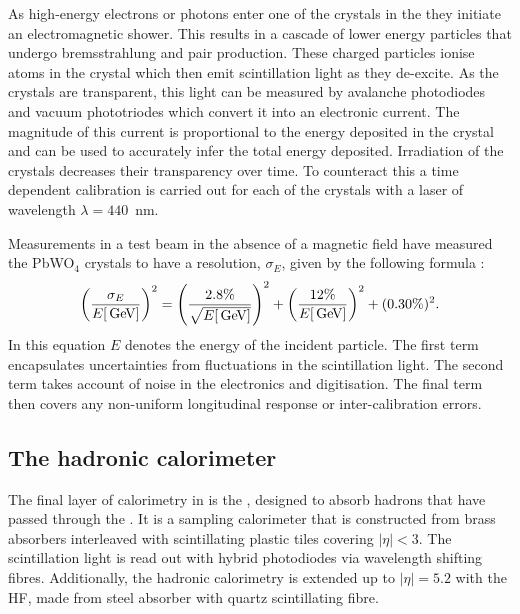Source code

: As high-energy electrons or photons enter one of the crystals in the
\ECAL they initiate an electromagnetic shower. This results in a
cascade of lower energy particles that undergo bremsstrahlung and pair
production.  These charged particles ionise atoms in the crystal which
then emit scintillation light as they de-excite. As the crystals are
transparent, this light can be measured by avalanche photodiodes and
vacuum phototriodes which convert it into an electronic current. The
magnitude of this current is proportional to the energy deposited in
the crystal and can be used to accurately infer the total energy
deposited. Irradiation of the crystals decreases their transparency
over time. To counteract this a time dependent calibration is carried
out for each of the crystals with a laser of wavelength
$\lambda=440$~nm. 

Measurements in a test beam in the absence of a magnetic field have
measured the PbWO$_4$ crystals to have a resolution, $\sigma_E$, given
by the following formula \cite{1748-0221-2-04-P04004}:
\begin{equation} \label{eq:ecalres}
\left(\frac{\sigma_E}{E[\mathrm{\,Ge\kern -0.1em V}]}\right)^2=\left(\frac{2.8\%}
{\sqrt{E[\mathrm{\,Ge\kern -0.1em V}]}}\right)^2+\left(\frac{12\%}{E[\mathrm{\,Ge\kern -0.1em V}]}\right)^2+(0.30\%)^2.
\end{equation} 
In this equation $E$ denotes the energy of the incident
particle. The first term encapsulates uncertainties from fluctuations in the
scintillation light. The second term takes account of noise in the
electronics and digitisation. The final term then covers any
non-uniform longitudinal response or inter-calibration errors. 

\subsection{The hadronic calorimeter} 
\label{sec:hcal}

The final layer of calorimetry in \CMS is the \HCAL \cite{CMS:HCAL},
designed to absorb hadrons that have passed through the \ECAL.
It is a sampling calorimeter that is constructed from brass absorbers
interleaved with scintillating plastic tiles covering $|\eta|<3$. The
scintillation light is read out with hybrid photodiodes via wavelength
shifting fibres.  Additionally, the hadronic calorimetry is extended
up to $|\eta|=5.2$ with the \ac{HF}, made from steel absorber with
quartz scintillating fibre. 

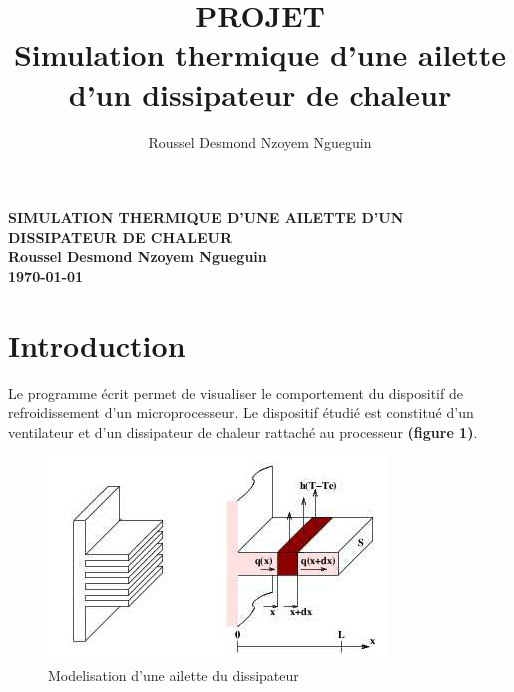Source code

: \documentclass[11pt]{article} %
\title{PROJET \\ Simulation thermique d'une ailette d'un dissipateur de chaleur}
\author{Roussel Desmond Nzoyem Ngueguin}
\begin{document}
\begin{titlepage}

\centering
\vspace*{\fill}
\large \bf SIMULATION THERMIQUE D'UNE AILETTE D'UN DISSIPATEUR DE CHALEUR \\
\large \rm Roussel Desmond Nzoyem Ngueguin \\
\today \rm
\vspace*{\fill}


\end{titlepage}

\clearpage
{}	%

\section*{Introduction}

Le programme écrit permet de visualiser le comportement du dispositif de refroidissement d’un microprocesseur. Le dispositif étudié est constitué d’un ventilateur et d’un dissipateur de chaleur rattaché au processeur \textbf{(figure 1)}. 
	
\begin{figure}[!htb]
	\centering
	\includegraphics[scale=0.7]{fig_1}
	\caption{Modelisation d'une ailette du dissipateur}
\end{figure}
\end{document}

*-*-*

GOAL OF THE EXERCISE – Each line holding the word "photodiodes" must be copied from the data.

OUTPUT OF THE TASK –
transparent, this light can be measured by avalanche photodiodes and
scintillation light is read out with hybrid photodiodes via wavelength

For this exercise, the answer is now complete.